═══ TASK INPUT ═══
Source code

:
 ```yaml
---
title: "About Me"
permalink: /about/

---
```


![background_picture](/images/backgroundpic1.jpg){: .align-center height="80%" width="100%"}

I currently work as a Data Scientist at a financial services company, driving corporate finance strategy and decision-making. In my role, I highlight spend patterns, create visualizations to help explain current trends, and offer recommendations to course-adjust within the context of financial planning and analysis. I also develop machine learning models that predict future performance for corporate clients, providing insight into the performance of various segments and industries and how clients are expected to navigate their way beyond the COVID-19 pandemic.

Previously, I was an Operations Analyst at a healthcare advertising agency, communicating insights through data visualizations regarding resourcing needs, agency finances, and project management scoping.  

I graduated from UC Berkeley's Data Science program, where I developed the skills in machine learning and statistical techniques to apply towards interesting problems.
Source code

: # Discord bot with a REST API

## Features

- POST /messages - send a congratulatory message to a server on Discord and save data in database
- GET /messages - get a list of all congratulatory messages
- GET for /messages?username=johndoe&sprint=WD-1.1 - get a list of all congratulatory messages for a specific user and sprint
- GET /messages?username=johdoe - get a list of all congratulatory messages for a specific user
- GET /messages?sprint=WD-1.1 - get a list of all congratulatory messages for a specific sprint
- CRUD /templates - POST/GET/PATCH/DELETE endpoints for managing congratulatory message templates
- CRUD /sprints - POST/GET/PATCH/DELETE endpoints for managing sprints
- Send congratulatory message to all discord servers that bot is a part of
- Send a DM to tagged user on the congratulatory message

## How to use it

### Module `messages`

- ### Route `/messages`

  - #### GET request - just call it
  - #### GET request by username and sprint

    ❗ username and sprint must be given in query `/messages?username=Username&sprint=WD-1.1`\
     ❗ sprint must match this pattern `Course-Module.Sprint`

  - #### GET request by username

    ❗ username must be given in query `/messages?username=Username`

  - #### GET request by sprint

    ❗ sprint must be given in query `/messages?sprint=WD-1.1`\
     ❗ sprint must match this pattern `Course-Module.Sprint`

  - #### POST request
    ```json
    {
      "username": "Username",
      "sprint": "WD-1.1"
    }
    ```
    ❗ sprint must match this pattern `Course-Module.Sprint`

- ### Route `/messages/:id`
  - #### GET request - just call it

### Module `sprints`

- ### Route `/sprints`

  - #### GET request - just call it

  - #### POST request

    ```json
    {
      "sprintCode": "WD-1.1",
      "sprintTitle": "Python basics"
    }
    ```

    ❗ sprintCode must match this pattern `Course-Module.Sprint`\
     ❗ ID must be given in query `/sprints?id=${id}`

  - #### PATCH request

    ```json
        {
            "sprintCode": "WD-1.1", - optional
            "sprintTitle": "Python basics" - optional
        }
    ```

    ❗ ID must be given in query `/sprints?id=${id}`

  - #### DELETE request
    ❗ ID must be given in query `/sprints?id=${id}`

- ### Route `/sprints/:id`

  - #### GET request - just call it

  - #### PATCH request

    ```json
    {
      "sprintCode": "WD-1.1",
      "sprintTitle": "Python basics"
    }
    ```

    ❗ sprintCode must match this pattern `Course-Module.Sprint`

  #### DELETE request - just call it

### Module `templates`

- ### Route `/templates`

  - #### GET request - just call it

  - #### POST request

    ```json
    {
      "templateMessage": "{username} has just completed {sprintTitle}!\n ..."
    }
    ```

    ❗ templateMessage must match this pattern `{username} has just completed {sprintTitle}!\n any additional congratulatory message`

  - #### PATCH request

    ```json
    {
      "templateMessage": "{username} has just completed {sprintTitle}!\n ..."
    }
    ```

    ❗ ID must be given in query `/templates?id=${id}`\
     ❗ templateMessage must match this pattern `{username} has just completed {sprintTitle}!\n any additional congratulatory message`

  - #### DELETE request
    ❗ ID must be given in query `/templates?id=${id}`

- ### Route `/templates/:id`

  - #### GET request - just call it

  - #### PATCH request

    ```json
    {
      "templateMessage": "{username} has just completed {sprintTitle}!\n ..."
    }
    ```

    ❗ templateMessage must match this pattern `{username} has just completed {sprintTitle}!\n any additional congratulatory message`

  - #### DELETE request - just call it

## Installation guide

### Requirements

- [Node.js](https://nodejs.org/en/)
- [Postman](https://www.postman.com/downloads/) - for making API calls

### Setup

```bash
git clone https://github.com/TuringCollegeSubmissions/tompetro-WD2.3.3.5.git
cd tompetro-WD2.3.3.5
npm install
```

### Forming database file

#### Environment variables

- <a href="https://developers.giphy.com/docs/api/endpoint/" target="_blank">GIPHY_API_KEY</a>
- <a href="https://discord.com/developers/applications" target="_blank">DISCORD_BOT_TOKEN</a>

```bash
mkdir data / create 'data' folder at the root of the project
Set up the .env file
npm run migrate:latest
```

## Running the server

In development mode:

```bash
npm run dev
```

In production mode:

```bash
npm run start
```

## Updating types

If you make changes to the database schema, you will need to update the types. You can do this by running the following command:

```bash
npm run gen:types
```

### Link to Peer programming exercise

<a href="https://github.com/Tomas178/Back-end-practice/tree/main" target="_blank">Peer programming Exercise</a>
═══
Within the listing, how many lines hold the word "making"? Only the number is to be given.

2